Is it a new medication for a medical issue you hardly ever read of, the place the drugmaker’s ad tells you to “talk to your medical doctor?”
The name was unveiled Wednesday evening. The company explained it arrives from “the Latin verb ‘stello,’ which means ‘to brighten with stars.'”
“It draws inspiration from this new and formidable alignment of storied automotive models and strong corporation cultures that in coming together are developing a single of the new leaders in the future period of mobility even though at the exact time preserving all the excellent benefit and the values of its constituent components,” explained the company’s assertion.
You would not see Stellantis on the company’s cars and trucks or dealerships, however. It will merely be the corporate name.
The brand name names of Chrysler, Dodge, Ram, Jeep, Fiat, Alfa Romeo and Maserati, all component of Fiat Chrysler now, will continue. So will Peugeot, Citroën, DS, Opel and Vauxhall, which are the PSA Group brand names, none of which are readily available in the US marketplace.
It really is uncommon in the auto business to have a corporate name that does not involve one of a company’s manufacturers. Till now,
Basic Motors (GM) and
Daimler (DDAIF) were the exceptions amongst international automakers. The two names go again a lot more than a century.

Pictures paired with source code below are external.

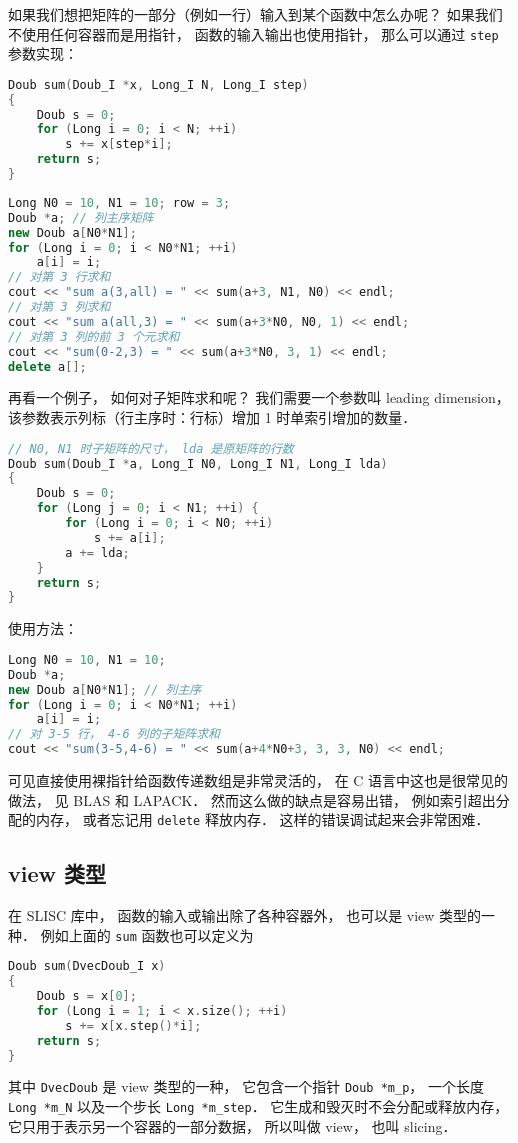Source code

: 
\begin{issues}
\issueDraft
\end{issues}


如果我们想把矩阵的一部分（例如一行）输入到某个函数中怎么办呢？ 如果我们不使用任何容器而是用指针， 函数的输入输出也使用指针， 那么可以通过 \verb|step| 参数实现：
\begin{lstlisting}[language=cpp]
Doub sum(Doub_I *x, Long_I N, Long_I step)
{
    Doub s = 0;
    for (Long i = 0; i < N; ++i)
        s += x[step*i];
    return s;
}
\end{lstlisting}

\begin{lstlisting}[language=cpp]
Long N0 = 10, N1 = 10; row = 3;
Doub *a; // 列主序矩阵
new Doub a[N0*N1];
for (Long i = 0; i < N0*N1; ++i)
    a[i] = i;
// 对第 3 行求和
cout << "sum a(3,all) = " << sum(a+3, N1, N0) << endl;
// 对第 3 列求和
cout << "sum a(all,3) = " << sum(a+3*N0, N0, 1) << endl;
// 对第 3 列的前 3 个元求和
cout << "sum(0-2,3) = " << sum(a+3*N0, 3, 1) << endl;
delete a[];
\end{lstlisting}
再看一个例子， 如何对子矩阵求和呢？ 我们需要一个参数叫 leading dimension， 该参数表示列标（行主序时：行标）增加 1 时单索引增加的数量．
\begin{lstlisting}[language=cpp]
// N0, N1 时子矩阵的尺寸， lda 是原矩阵的行数
Doub sum(Doub_I *a, Long_I N0, Long_I N1, Long_I lda)
{
    Doub s = 0;
    for (Long j = 0; i < N1; ++i) {
        for (Long i = 0; i < N0; ++i)
            s += a[i];
        a += lda;
    }
    return s;
}
\end{lstlisting}
使用方法：
\begin{lstlisting}[language=cpp]
Long N0 = 10, N1 = 10;
Doub *a;
new Doub a[N0*N1]; // 列主序
for (Long i = 0; i < N0*N1; ++i)
    a[i] = i;
// 对 3-5 行， 4-6 列的子矩阵求和
cout << "sum(3-5,4-6) = " << sum(a+4*N0+3, 3, 3, N0) << endl;
\end{lstlisting}
可见直接使用裸指针给函数传递数组是非常灵活的， 在 C 语言中这也是很常见的做法， 见 BLAS 和 LAPACK． 然而这么做的缺点是容易出错， 例如索引超出分配的内存， 或者忘记用 \verb|delete| 释放内存． 这样的错误调试起来会非常困难．

\subsection{view 类型}
在 SLISC 库中， 函数的输入或输出除了各种容器外， 也可以是 view 类型的一种． 例如上面的 \verb|sum| 函数也可以定义为
\begin{lstlisting}[language=cpp]
Doub sum(DvecDoub_I x)
{
    Doub s = x[0];
    for (Long i = 1; i < x.size(); ++i)
        s += x[x.step()*i];
    return s;
}
\end{lstlisting}
其中 \verb|DvecDoub| 是 view 类型的一种， 它包含一个指针 \verb|Doub *m_p|， 一个长度 \verb|Long *m_N| 以及一个步长 \verb|Long *m_step|． 它生成和毁灭时不会分配或释放内存， 它只用于表示另一个容器的一部分数据， 所以叫做 view， 也叫 slicing．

All other significant automakers – these as
Toyota (TM),
Volkswagen (VLKAF),
Ford (F) and the relaxation – have names that replicate their ideal advertising brands. All but
Tesla (TSLA) have other automobile models not in their company names.
Chrysler has been through two other mergers in the past 25 several years and the name of its most famous manufacturer stayed in the corporate title both of those times, with DaimlerChrysler and Fiat Chrysler. In in between it was owned by a private equity firm and utilised solely the Chrysler identify.
An uneven background of generating new corporate names
Coming up with new corporate names can be a tough enterprise.
Often in the course of a merger a corporation will just selected the model it thinks to be much better, even if it really is not the corporation executing the obtaining.
The united states West acquired US Airways out of bankruptcy and took the US Air identify. Then the new US Air purchased
American Airlines (AAL), yet again out of bankruptcy, and took the American Airlines name. The latest merger of Sprint and T-Mobile was accomplished below the
T-Cellular (TMUS) identify.
But generally
a new identify is concocted as portion of a merger.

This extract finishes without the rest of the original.